Kolejne regulacje powinny dotyczyć opodatkowania paliwa wodorowego w taki sposób, aby jak najszybciej pokryć koszty inwestycyjne w nową technologię. Muszą one dać pełną przejrzystość, jak opodatkowanie będzie się kształtowało w ciągu kolejnych 15 – 30 lat. Umożliwi to operatorom kolejowym pozyskującym nowy tabor wyliczenie kosztów operacyjnych w całym okresie eksploatacji tego taboru, a zatem umożliwi walidację ekonomiczną projektu. Istotna jest tu przewidywalność kosztów.

Innym środkiem do promowania tego rodzaju transportu są dopłaty ze środków unijnych, rządowych lub preferencyjne kredyty przy zakupie pojazdów zeroemisyjnych. Należy tu mieć pełną świadomość, że pojazdy zeroemisyjne, to nie tylko pojazdy wodorowe, ale także wszystkie pojazdy zasilane energią elektryczną, takie jak tramwaje, metro, elektryczne zespoły trakcyjne, lokomotywy elektryczne i pojazdy magazynujące energię w akumulatorach, a zatem akumulatorowe lokomotywy manewrowe, czy autobusy i samochody elektryczne. Oczywiście, zasadnicze pytanie brzmi skąd pochodzi energia elektryczna i czy jest to czysta energia elektryczna, ale to jest temat na oddzielną rozmowę. Natomiast warto również podatkowo promować tych operatorów transportu publicznego, którzy inwestują w transport bezemisyjny i prowadzą politykę zmierzającą w kierunku neutralności klimatycznej.

Istotnym jest podkreślenie, że realizacja polityki neutralności klimatycznej to nie tylko oczekiwanie wdrożenia konkretnych rozwiązań od operatorów transportu publicznego, ale również od całego przemysłu. Alstom ze swoim zakładem w Chorzowie konsekwentnie wdraża plan neutralności klimatycznej, zarówno poprzez rozwój odpowiednich rozwiązań transportowych, jak na przykład pojazdów wodorowych, akumulatorowych, hybrydowych i elektrycznych, ale także już na etapie funkcjonowania zakładu produkcyjnego.
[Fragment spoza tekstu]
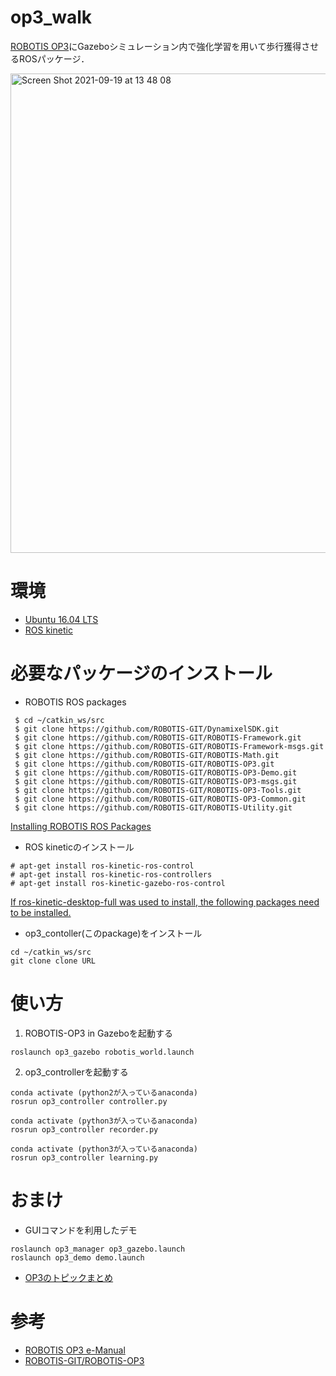 # op3_walk
[ROBOTIS OP3](https://emanual.robotis.com/docs/en/platform/op3/simulation/)にGazeboシミュレーション内で強化学習を用いて歩行獲得させるROSパッケージ．  

<img width="767" alt="Screen Shot 2021-09-19 at 13 48 08" src="https://user-images.githubusercontent.com/62089243/133915805-6b610b84-f68f-4902-aacd-979466303707.png">

# 環境
- [Ubuntu 16.04 LTS](https://wiki.ubuntu.com/XenialXerus/ReleaseNotes/Ja#Ubuntu_16.04.2BMG4wwDCmMPMw7TD8MMk-)
- [ROS kinetic](http://wiki.ros.org/ja/kinetic/Installation/Ubuntu)

# 必要なパッケージのインストール
-  ROBOTIS ROS packages
```
 $ cd ~/catkin_ws/src
 $ git clone https://github.com/ROBOTIS-GIT/DynamixelSDK.git
 $ git clone https://github.com/ROBOTIS-GIT/ROBOTIS-Framework.git
 $ git clone https://github.com/ROBOTIS-GIT/ROBOTIS-Framework-msgs.git
 $ git clone https://github.com/ROBOTIS-GIT/ROBOTIS-Math.git
 $ git clone https://github.com/ROBOTIS-GIT/ROBOTIS-OP3.git
 $ git clone https://github.com/ROBOTIS-GIT/ROBOTIS-OP3-Demo.git
 $ git clone https://github.com/ROBOTIS-GIT/ROBOTIS-OP3-msgs.git
 $ git clone https://github.com/ROBOTIS-GIT/ROBOTIS-OP3-Tools.git
 $ git clone https://github.com/ROBOTIS-GIT/ROBOTIS-OP3-Common.git
 $ git clone https://github.com/ROBOTIS-GIT/ROBOTIS-Utility.git
```
[Installing ROBOTIS ROS Packages](https://emanual.robotis.com/docs/en/platform/op3/recovery/#installing-robotis-ros-packages)
- ROS kineticのインストール
```
# apt-get install ros-kinetic-ros-control
# apt-get install ros-kinetic-ros-controllers
# apt-get install ros-kinetic-gazebo-ros-control
```
[If ros-kinetic-desktop-full was used to install, the following packages need to be installed.](https://emanual.robotis.com/docs/en/platform/op3/simulation/#gazebo-installation)
- op3_contoller(このpackage)をインストール
```
cd ~/catkin_ws/src
git clone clone URL
```

# 使い方
1. ROBOTIS-OP3 in Gazeboを起動する
```
roslaunch op3_gazebo robotis_world.launch
```
2. op3_controllerを起動する
```
conda activate (python2が入っているanaconda)
rosrun op3_controller controller.py

conda activate (python3が入っているanaconda)
rosrun op3_controller recorder.py

conda activate (python3が入っているanaconda)
rosrun op3_controller learning.py
```
# おまけ
- GUIコマンドを利用したデモ
```
roslaunch op3_manager op3_gazebo.launch
roslaunch op3_demo demo.launch
```
- [OP3のトピックまとめ](https://docs.google.com/document/d/12Ig3dS7uL5MNAOPqCCfnPpRVxRyvWaqoya56uJFsFv4/edit?usp=sharing)


# 参考
- [ROBOTIS OP3 e-Manual](https://emanual.robotis.com/docs/en/platform/op3/simulation/)
- [ROBOTIS-GIT/ROBOTIS-OP3](https://github.com/ROBOTIS-GIT/ROBOTIS-OP3)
Już obecnie zakład posiada certyfikat poświadczający, że cała zużywana energia produkowana jest z Odnawialnych Źródeł Energii, a kolejne kroki proekologiczne są planowane i sukcesywnie wdrażane dla dobra środowiska naturalnego i nas wszystkich, którzy w tym środowisku żyjemy na co dzień.